4. As the O2 is in your breath, that is, the volume of breathable gas in the third lung bag becomes depleted, the regulator detects the drop in pressure and refills the third lung. There is also a large override button on the top front of the LarV case that allows the swimmer to refill the bag at will. Sometimes the diver just doesn’t agree with how much O2 the LarV thinks he needs and feels the urge to override the regulator
All told, a diver can stay under the surface of the water for three to five hours depending on many variables; a few of which are:
1. Water temperature; soda-lima scrubs better in cooler water temperature. After a dive the soda-lime can is very warm to the touch; it is part of the chemical reaction of the scrubbing process that produces the heat.
2. Individual’s level of physical conditioning allows him to burn more or less of his oxygen supply.
Some nice and important features of closed (UBA) vs open-circuit (SCUBA) systems is that they’re lighter weight, less cumbersome, very quiet, and emit no bubbles!
Undersea life behaves quite a bit differently to a diver who is emitting no bubbles; you just seem more to them like you belong underwater than a SCUBA diver who is off-gassing tremendous bubbles. Those tell-tale bubbles also, of course, reveal to persons on the surface that there are divers below. That one feature makes SCUBA unsuitable for military tactical work.
One of the disadvantages of the military’s tactical UBA breathing apparatus is that it is dangerous to dive deep, having a maximum safe depth of 33 feet of seawater. If you dive much farther below that depth, oxygen become poisonous to the Central Nervous System (CNS). O2 poisoning can cause violent convulsions — it is not ideal for a diver to be rolling around and choking on his tongue at his max depth.
If a diver becomes head-down vertical while diving the LarV, fluid from the chemical reaction in the scrubber can leak down through the inhalation hose and give the diver the most disturbing taste — it’s what is known in the community as a “caustic cocktail.” As you might have guessed, that the fluid is very harmful to the diver.

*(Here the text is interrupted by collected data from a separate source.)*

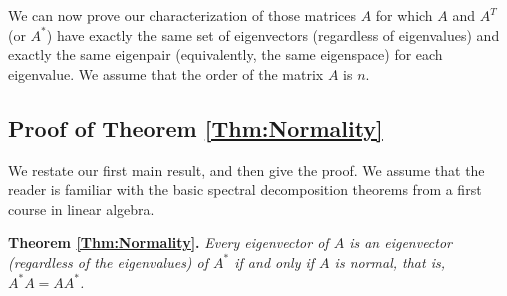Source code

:\documentclass{article}
\newtheorem{theorem}{Theorem}
\begin{document}
We can now prove our characterization of those matrices  $A$ for which  $A$ and $A^T$ (or $A^*$) have exactly the same set of  eigenvectors (regardless of eigenvalues) and exactly the same eigenpair (equivalently, the same eigenspace) for each eigenvalue. We assume that the order of the matrix $A$ is $n$.



\subsection{Proof of Theorem \ref{Thm:Normality}} We restate our first main result, and then give the proof.  We assume that the reader is familiar with the basic spectral decomposition theorems from a first course in linear algebra.
\medskip

\noindent \textbf{Theorem \ref{Thm:Normality}.} \emph{Every eigenvector  of $A$ is an eigenvector (regardless of the eigenvalues)
of $A^*$ if and only if $A$ is normal,
that is,  $A^*A=AA^*$.}


\end{document}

The Draeger LarV rebreather, in its several configurations, remains one of the best tactical clandestine advantages weapons in the Army Special Forces as well as in the SEAL community today. Imagine having one of these systems on your next recreational dive operation hunting for lobster and other undersea treats that are no longer darting away in fear of your presence. Oh, the possibilities!